ACTIVITY: Please copy out every line of the listing below in which the word "alpha" appears.

DATA PROVIDED:
—————

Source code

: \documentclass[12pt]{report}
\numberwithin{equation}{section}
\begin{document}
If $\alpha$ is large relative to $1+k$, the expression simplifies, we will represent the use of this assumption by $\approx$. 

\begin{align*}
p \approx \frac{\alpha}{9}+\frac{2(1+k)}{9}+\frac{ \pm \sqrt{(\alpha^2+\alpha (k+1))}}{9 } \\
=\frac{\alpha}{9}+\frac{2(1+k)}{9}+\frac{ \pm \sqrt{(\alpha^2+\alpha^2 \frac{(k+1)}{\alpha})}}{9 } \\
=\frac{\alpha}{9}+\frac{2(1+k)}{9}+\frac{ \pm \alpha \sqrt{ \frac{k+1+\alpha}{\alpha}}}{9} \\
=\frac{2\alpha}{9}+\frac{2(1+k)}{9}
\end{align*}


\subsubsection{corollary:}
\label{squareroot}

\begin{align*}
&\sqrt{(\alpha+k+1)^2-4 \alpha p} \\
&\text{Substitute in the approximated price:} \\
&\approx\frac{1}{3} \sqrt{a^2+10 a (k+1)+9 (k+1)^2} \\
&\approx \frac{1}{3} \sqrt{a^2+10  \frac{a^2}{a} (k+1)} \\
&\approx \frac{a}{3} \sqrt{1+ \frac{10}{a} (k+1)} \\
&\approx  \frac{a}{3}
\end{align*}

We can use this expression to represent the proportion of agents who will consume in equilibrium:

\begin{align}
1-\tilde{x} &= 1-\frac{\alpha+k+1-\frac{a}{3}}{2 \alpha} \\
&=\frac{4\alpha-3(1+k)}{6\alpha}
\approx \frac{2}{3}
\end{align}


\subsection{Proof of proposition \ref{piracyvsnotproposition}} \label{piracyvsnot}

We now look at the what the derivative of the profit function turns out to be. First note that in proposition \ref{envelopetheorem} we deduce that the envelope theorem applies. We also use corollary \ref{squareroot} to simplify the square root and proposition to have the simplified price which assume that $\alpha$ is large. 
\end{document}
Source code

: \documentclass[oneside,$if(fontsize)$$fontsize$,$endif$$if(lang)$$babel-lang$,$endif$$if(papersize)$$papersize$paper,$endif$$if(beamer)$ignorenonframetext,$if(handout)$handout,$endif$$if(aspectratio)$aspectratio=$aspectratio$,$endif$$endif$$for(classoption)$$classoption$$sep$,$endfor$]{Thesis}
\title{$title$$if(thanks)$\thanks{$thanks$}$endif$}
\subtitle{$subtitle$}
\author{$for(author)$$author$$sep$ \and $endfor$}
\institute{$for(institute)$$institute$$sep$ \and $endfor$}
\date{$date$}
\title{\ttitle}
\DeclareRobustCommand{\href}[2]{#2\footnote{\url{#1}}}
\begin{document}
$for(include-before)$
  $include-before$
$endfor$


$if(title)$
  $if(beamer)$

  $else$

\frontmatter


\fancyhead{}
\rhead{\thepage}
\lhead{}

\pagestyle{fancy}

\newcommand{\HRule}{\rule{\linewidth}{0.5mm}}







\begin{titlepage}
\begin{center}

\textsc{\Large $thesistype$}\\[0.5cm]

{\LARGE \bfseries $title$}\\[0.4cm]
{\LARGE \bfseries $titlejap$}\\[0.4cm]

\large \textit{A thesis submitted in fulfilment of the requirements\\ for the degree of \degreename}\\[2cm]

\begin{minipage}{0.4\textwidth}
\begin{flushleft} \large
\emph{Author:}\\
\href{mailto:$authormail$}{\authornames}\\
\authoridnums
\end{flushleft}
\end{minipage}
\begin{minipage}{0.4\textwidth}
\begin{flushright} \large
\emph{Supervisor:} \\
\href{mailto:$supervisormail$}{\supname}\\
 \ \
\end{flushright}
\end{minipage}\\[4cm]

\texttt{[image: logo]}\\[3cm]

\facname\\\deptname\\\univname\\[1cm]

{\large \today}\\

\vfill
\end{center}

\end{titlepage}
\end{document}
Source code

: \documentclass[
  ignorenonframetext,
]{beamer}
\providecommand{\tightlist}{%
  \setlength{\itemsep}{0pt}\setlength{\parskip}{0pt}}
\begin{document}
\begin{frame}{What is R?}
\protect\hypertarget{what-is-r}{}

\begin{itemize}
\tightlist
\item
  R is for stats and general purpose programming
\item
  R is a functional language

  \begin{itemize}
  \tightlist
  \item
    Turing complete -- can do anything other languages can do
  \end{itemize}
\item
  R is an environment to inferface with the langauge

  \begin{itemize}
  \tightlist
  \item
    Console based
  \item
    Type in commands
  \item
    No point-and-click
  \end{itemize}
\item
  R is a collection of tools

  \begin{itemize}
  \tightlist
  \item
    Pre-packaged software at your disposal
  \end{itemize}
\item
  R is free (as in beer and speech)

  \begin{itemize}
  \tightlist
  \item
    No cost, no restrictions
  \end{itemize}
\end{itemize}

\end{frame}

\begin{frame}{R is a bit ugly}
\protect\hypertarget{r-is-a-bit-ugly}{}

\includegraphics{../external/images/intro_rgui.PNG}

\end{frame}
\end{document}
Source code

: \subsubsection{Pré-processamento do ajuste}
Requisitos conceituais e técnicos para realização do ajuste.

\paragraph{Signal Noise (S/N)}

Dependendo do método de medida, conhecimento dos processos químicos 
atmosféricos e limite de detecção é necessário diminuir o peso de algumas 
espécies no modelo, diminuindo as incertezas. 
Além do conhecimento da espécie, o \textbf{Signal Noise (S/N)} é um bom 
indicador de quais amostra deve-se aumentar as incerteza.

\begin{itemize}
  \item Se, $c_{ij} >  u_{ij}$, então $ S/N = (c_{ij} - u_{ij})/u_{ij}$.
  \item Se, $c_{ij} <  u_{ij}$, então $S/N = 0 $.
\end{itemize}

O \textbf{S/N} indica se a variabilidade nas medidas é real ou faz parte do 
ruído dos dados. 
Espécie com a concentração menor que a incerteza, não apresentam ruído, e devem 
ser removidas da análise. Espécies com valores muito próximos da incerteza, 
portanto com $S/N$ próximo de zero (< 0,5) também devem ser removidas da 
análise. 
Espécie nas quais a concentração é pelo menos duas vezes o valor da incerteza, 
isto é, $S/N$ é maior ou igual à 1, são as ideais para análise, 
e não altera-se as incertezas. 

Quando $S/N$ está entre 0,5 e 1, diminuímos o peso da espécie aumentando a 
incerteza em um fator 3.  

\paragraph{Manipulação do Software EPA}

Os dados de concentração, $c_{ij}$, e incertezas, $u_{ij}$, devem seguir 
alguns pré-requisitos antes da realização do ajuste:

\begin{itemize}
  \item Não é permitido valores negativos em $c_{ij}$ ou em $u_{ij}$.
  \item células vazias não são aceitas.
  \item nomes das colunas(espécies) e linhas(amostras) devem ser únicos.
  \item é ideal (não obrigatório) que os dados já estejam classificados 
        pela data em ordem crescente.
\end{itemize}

—————

WORKED SOLUTION:
If $\alpha$ is large relative to $1+k$, the expression simplifies, we will represent the use of this assumption by $\approx$. 
p \approx \frac{\alpha}{9}+\frac{2(1+k)}{9}+\frac{ \pm \sqrt{(\alpha^2+\alpha (k+1))}}{9 } \\
=\frac{\alpha}{9}+\frac{2(1+k)}{9}+\frac{ \pm \sqrt{(\alpha^2+\alpha^2 \frac{(k+1)}{\alpha})}}{9 } \\
=\frac{\alpha}{9}+\frac{2(1+k)}{9}+\frac{ \pm \alpha \sqrt{ \frac{k+1+\alpha}{\alpha}}}{9} \\
=\frac{2\alpha}{9}+\frac{2(1+k)}{9}
&\sqrt{(\alpha+k+1)^2-4 \alpha p} \\
1-\tilde{x} &= 1-\frac{\alpha+k+1-\frac{a}{3}}{2 \alpha} \\
&=\frac{4\alpha-3(1+k)}{6\alpha}
We now look at the what the derivative of the profit function turns out to be. First note that in proposition \ref{envelopetheorem} we deduce that the envelope theorem applies. We also use corollary \ref{squareroot} to simplify the square root and proposition to have the simplified price which assume that $\alpha$ is large. 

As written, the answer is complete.